● TASK STATEMENT: Repeat every record exactly, omitting the pictures.

[Source texts of formatted documents]
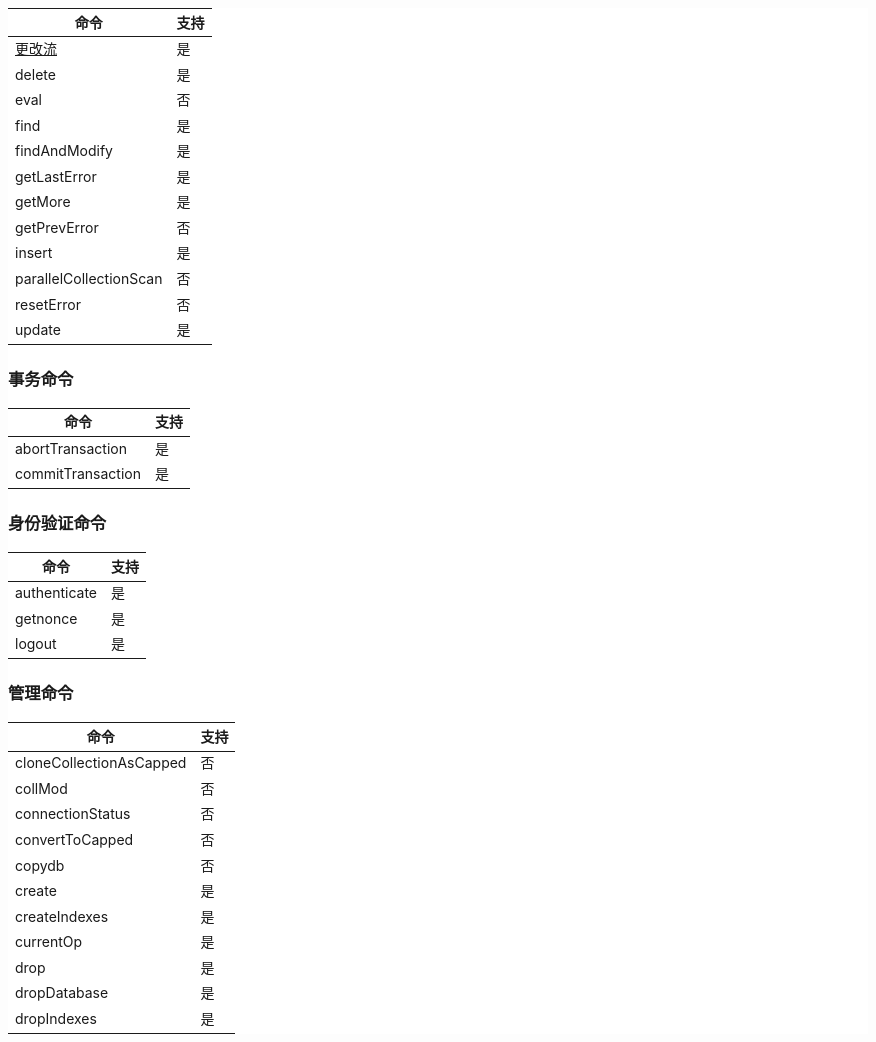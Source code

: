 | 命令 | 支持 |
|---------|---------|
| [更改流](change-streams.md) | 是 |
| delete | 是 |
| eval | 否 |
| find | 是 |
| findAndModify | 是 |
| getLastError | 是 |
| getMore | 是 |
| getPrevError | 否 |
| insert | 是 |
| parallelCollectionScan | 否 |
| resetError | 否 |
| update | 是 |

### <a name="transaction-commands"></a>事务命令

| 命令 | 支持 |
|---------|---------|
| abortTransaction | 是 |
| commitTransaction | 是 |

### <a name="authentication-commands"></a>身份验证命令

| 命令 | 支持 |
|---------|---------|
| authenticate | 是 |
| getnonce | 是 |
| logout | 是 |

### <a name="administration-commands"></a>管理命令

| 命令 | 支持 |
|---------|---------|
| cloneCollectionAsCapped | 否 |
| collMod | 否 |
| connectionStatus | 否 |
| convertToCapped | 否 |
| copydb | 否 |
| create | 是 |
| createIndexes | 是 |
| currentOp | 是 |
| drop | 是 |
| dropDatabase | 是 |
| dropIndexes | 是 |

● EXPECTED ANSWER:
Source code

: | 命令 | 支持 |
|---------|---------|
| [更改流](change-streams.md) | 是 |
| delete | 是 |
| eval | 否 |
| find | 是 |
| findAndModify | 是 |
| getLastError | 是 |
| getMore | 是 |
| getPrevError | 否 |
| insert | 是 |
| parallelCollectionScan | 否 |
| resetError | 否 |
| update | 是 |

### <a name="transaction-commands"></a>事务命令

| 命令 | 支持 |
|---------|---------|
| abortTransaction | 是 |
| commitTransaction | 是 |

### <a name="authentication-commands"></a>身份验证命令

| 命令 | 支持 |
|---------|---------|
| authenticate | 是 |
| getnonce | 是 |
| logout | 是 |

### <a name="administration-commands"></a>管理命令

| 命令 | 支持 |
|---------|---------|
| cloneCollectionAsCapped | 否 |
| collMod | 否 |
| connectionStatus | 否 |
| convertToCapped | 否 |
| copydb | 否 |
| create | 是 |
| createIndexes | 是 |
| currentOp | 是 |
| drop | 是 |
| dropDatabase | 是 |
| dropIndexes | 是 |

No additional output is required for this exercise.